Mr Wilkins muttered something about edge-tools; but his seafaring guest answered the remark by a short laugh of scorn. ‘You know a thing or two,’ he said incisively; ‘so do I. Are we or are we not to act in concert? If not, up with your colours and fire a broadside. Anyhow, friend or enemy, I’ll thank you to speak out.’

All Mr Wilkins’s liveliness vanished in an instant, and he seemed strongly and soberly in earnest as he said: ‘I will speak out, as you call it. I should very much prefer to be on good terms with you. I should like us, as far as we prudently can, to co-operate. But you have not as yet told me what you would have me do.’

‘I’ll tell you,’ said Hold confidentially, edging his chair nearer to the lawyer’s. ‘When you go down to Carbery——You mean to go, don’t you?’ he added abruptly.

‘Certainly,’ said the lawyer, touching a spring in the table by which he sat, and producing from a concealed drawer, that flew open at his touch, a letter, which he unfolded and handed to his visitor. ‘You know so much, captain, that I need not keep back this from you. It is from Sir Sykes, as you see. The contents are probably not strange to you.’

‘Not likely,’ returned the seaman, throwing his eyes, with ill-dissembled eagerness, on the letter. ‘He asks you to come down then, and names an early day. The rents will be passing through your hands before long, Mister. ’Tain’t that, though, I want to speak of.
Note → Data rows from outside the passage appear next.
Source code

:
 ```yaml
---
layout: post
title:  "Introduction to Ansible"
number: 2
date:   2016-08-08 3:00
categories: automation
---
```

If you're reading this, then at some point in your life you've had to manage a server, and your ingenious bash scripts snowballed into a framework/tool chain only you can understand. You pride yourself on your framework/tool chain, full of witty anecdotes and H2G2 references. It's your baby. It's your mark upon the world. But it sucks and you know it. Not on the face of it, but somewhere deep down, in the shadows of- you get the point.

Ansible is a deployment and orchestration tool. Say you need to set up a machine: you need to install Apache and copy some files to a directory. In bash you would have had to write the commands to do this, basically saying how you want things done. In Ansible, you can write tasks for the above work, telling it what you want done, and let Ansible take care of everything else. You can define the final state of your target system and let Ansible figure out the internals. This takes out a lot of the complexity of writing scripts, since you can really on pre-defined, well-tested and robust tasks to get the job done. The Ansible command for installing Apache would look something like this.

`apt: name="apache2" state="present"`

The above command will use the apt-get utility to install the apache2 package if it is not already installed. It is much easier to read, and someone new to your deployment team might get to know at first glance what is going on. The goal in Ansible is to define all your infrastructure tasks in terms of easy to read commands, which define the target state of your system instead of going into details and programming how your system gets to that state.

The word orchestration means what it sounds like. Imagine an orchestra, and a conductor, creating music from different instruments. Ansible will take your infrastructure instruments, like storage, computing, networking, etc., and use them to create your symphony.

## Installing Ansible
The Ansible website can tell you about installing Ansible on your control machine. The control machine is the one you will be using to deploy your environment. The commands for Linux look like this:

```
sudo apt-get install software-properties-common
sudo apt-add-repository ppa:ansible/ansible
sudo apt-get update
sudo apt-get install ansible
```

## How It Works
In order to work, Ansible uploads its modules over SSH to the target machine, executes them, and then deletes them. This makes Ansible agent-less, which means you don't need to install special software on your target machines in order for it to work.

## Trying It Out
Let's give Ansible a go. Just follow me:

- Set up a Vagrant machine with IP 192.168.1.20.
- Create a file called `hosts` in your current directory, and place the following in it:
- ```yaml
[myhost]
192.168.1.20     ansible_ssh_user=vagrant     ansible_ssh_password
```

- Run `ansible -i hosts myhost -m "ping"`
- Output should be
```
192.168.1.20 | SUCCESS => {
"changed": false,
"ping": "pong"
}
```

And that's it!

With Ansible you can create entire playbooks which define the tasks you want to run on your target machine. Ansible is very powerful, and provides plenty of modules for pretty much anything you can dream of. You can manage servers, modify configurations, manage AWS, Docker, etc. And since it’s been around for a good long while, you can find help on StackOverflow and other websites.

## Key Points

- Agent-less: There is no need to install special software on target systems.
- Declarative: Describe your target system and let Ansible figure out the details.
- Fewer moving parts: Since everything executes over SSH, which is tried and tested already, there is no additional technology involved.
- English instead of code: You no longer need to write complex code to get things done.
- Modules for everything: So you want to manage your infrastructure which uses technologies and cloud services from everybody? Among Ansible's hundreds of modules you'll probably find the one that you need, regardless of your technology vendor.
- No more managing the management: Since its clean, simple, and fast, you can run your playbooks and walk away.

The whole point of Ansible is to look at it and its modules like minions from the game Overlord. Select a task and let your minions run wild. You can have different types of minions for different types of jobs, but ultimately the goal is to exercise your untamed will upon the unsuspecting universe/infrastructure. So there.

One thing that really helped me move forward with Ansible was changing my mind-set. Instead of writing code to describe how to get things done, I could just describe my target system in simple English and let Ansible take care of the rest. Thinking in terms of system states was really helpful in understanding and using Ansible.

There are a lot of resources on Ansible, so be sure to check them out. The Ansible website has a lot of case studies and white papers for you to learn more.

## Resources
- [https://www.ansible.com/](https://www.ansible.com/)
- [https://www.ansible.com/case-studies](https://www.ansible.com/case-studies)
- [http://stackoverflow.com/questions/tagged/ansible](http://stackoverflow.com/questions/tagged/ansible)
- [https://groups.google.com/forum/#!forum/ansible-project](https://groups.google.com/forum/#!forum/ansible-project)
You’ll find when you get to the Chase, a young lady there.’

‘I understood that Sir Sykes had two daughters,’ said the attorney innocently.

‘He had three, if you come to that,’ was Hold’s rough answer. ‘But this is no daughter. Maybe she’ll be a daughter-in-law, some fine day.’

‘Oho!’ said Mr Wilkins, arching his eyebrows. ‘Young lady on a visit, I presume?’

‘On a very long visit,’ answered Hold. ‘A ward she is of the Bart., orphan daughter of an old Indian brother-officer. Name of Willis; Christian name Ruth.’

‘Ruth!’ Trained and practised as the sharp London man of business was in the incessant struggle of wits and jarring interests, he could not repress the exclamation. ‘Bless me—Ruth!’ he added breathlessly, and grew red and pale by turns. There seemed to be some magic in the sound of that apparently simple name which affected those who heard it.

‘Name of Willis; Christian name Ruth,’ repeated Hold. ‘Like one of themselves she is now. Shouldn’t wonder if she were to change her name, first to Mrs Captain Denzil, afterwards to Lady Denzil when Sir Jasper that will be comes into title and property. You’ve known Sir Jasper that will be, squire; you’ve had dealings with him. Now, mark me! The sooner that young dandy makes up his mind to place a gold ring on Miss Ruth’s pretty finger, the better for him and for the Bart. and for you too Mr Wilkins. “A nod’s as good as a wink”—you know the rest of the proverb.’ And throwing on the table a card, on which were legibly pencilled the words ‘Captain Hold. Inquire at Plugger’s Boarding-house;’ and promising, ominously, to see Mr Wilkins again, in London or at Carbery, the seaman took his leave.

Left alone, the lawyer’s features relaxed into a smile of satisfaction. ‘A cleverish fellow and vain of his cleverness, this Hold, but very communicative. It would surprise you, my good captain, if you knew how very much you have been kind enough to tell me, during our late interview.’